Они стояли на горной тропинке, что вела из деревни, где были дорогая и дешевая лавчонки, шла мимо пансиона, в котором они отдыхали, и, покружившись, сливалась с дорогой в низине. Всю ночь и весь день накануне шел дождь, сухим оставался только вот этот пятачок на повороте тропинки, естественный выступ, замощенная щебнем площадка, там стояла скамья, сев на которую, можно было полюбоваться пейзажем. В ясные дни Критикона приводила туда своего воспитанника. Она убедила его, должно быть, затем, чтобы заставить побольше двигаться, что во время прогулок следует добывать хоть какой-то трофей, хотя бы достойный их спальни букет, и, отправляясь гулять или на обратном пути, невзирая на таблички, просившие беречь альпийскую флору, редко случалось, чтобы они не собирали цветы.

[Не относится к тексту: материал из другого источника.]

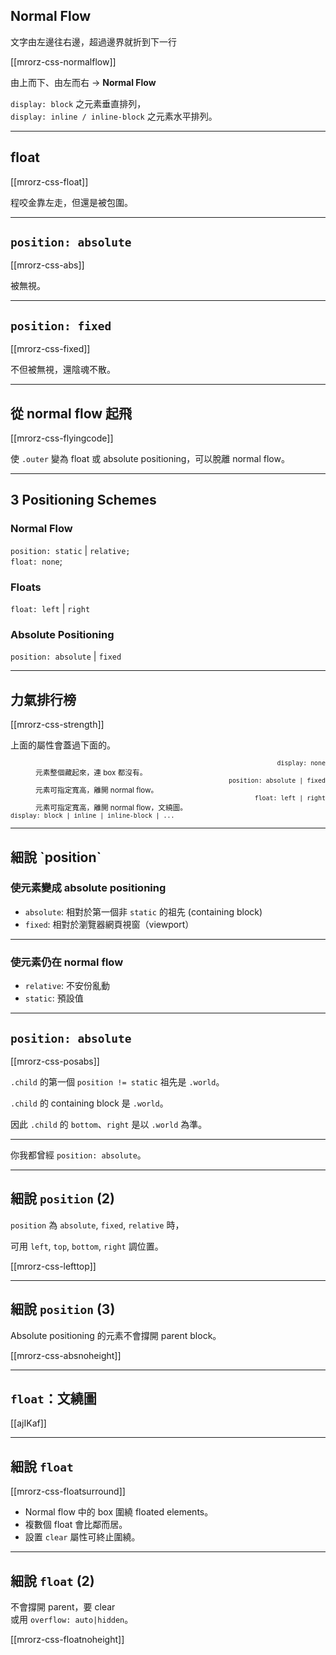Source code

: Normal Flow
--------

文字由左邊往右邊，超過邊界就折到下一行

[[mrorz-css-normalflow]]

由上而下、由左而右 → **Normal Flow**

`display: block` 之元素垂直排列，<br>`display: inline / inline-block` 之元素水平排列。

---

float
-----

[[mrorz-css-float]]

程咬金靠左走，但還是被包圍。

---

`position: absolute`
----------------------

[[mrorz-css-abs]]

被無視。

---

`position: fixed`
-----------------

[[mrorz-css-fixed]]

<p>不但被無視，還陰魂不散。</p>

---

從 normal flow 起飛
------------------

[[mrorz-css-flyingcode]]

使 `.outer` 變為 float 或 absolute positioning，可以脫離 normal flow。

---

3 Positioning Schemes
---------------------

### Normal Flow

  `position: static` | `relative;`<br>
  `float: none`;

### Floats

  `float: left` | `right`

### Absolute Positioning

  `position: absolute` | `fixed`

---

力氣排行榜
--------

[[mrorz-css-strength]]

<p>上面的屬性會蓋過下面的。</p>
<small>
<dl class="row">
  <dt class="span3" style="text-align: right;"><code>display: none</code></dt>
  <dd class="span3" style="text-align: left;">元素整個藏起來，連 box 都沒有。</dd>
  <dt class="span3" style="text-align: right;"><code>position: absolute | fixed</code></dt>
  <dd class="span3" style="text-align: left;">元素可指定寬高，離開 normal flow。</dd>
  <dt class="span3" style="text-align: right;"><code>float: left | right</code></dt>
  <dd class="span3" style="text-align: left;">元素可指定寬高，離開 normal flow，文繞圖。</dd>
  <dt class="span6"><code>display: block | inline | inline-block | ...</code></dt>
</dl>
</small>

---

<h2 class="trailer">細說 `position`</h2>

### 使元素變成 absolute positioning

* `absolute`: 相對於第一個非 `static` 的祖先 (containing block)
*  `fixed`: 相對於瀏覽器網頁視窗（viewport）

- - -

### 使元素仍在 normal flow

* `relative`: 不安份亂動
* `static`: 預設值

---

`position: absolute`
----------------------

[[mrorz-css-posabs]]

`.child` 的第一個 `position != static` 祖先是 `.world`。

`.child` 的 containing block 是 `.world`。

因此 `.child` 的 `bottom`、`right` 是以 `.world` 為準。

- - -

你我都曾經 `position: absolute`。

---

細說 `position` (2)
----------------------

`position` 為 `absolute`, `fixed`, `relative` 時，

可用 `left`, `top`, `bottom`, `right` 調位置。

[[mrorz-css-lefttop]]

---

細說 `position` (3)
----------------------

Absolute positioning 的元素不會撐開 parent block。

[[mrorz-css-absnoheight]]

---

`float`：文繞圖
-----

[[ajIKaf]]

---

細說 `float`
----------------------

[[mrorz-css-floatsurround]]

  - Normal flow 中的 box 圍繞 floated elements。
  - 複數個 float 會比鄰而居。
  - 設置 `clear` 屬性可終止圍繞。

---

細說 `float` (2)
----------------------
不會撐開 parent，要 clear <br>或用 `overflow: auto|hidden`。

[[mrorz-css-floatnoheight]]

От последнего слова, «цветы», после стольких пустых лет животной жизни еще веяло детством. Жан де Жюни хотел бы спрятать его, и, раскачавшись, он с силой швырнул это слово в трясину тела девушки, но та даже не вздрогнула, хотя грубый толчок едва не разрушил ритма, которому она кротко подчинилась. Но слишком поздно, он уже не мог вернуться в пошлую действительность, давнее воспоминание одержало победу. Он снова увидел поворот тропинки, где ребенком играл, снова увидел камни на насыпи, с которой рыхлая земля осыпалась в ручей, и там, на отмели, нанесенной черным песком или илом, увидел растения вроде крохотной спаржи с желтенькими цветочками — так выглядит мать-и-мачеха без листьев, появляющихся после цветения, — это из-за них растение прозвали белокопытником. Он увидел на кочке прильнувшие к насыпи розовеющие первоцветы, развернувшиеся на сырой земле ярко-зеленые листики. Пока он ворошил их концом маленькой тросточки с роговой рукояткой (рог серны, оправленный в серебро), купленной для него в дорогой лавке, Критикона поднялась со скамьи, оставив зонтик и рабочий мешочек, но прихватив букет, чтобы ветер его не растрепал. Мальчик перешел тропинку и встал рядом с ней, осененный букетом калужниц, свободной рукой она придержала его, потому что здесь начинался обрыв.
Внизу, там, где дорога петляла среди едва зазеленевших лиственниц, показался тяжелый воз, крытый брезентом. Его тянула пара волов, они поднимались, ступая с уверенной силой, дорога словно расстилалась перед ними, и они, проутюжив, сбрасывали ее вниз, в долину. Воз пропадет из вида и снова появится раза два или три, пока доберется до гребня, там повернет, тесно прижавшись к насыпи, той же грузной поступью приблизится к деревне и пройдет мимо. «Это повозка пьемонтцев, — сказала Критикона. — Бедняков с той стороны гор; они будут строить новую плотину. Они так и живут на колесах, под брезентом, как цыгане, с женами и детьми, там у них и животные, собаки, может, даже куры. Им лучше там, чем в лачугах на стройке, и подрядчику не надо платить». Вел упряжку дочерна загоревший человек, он шел впереди, иногда потрагивая то одного, то другого вола длинной палкой, и говорил с ними ласковым и хриплым голосом, долетавшим издалека сквозь шум водопада.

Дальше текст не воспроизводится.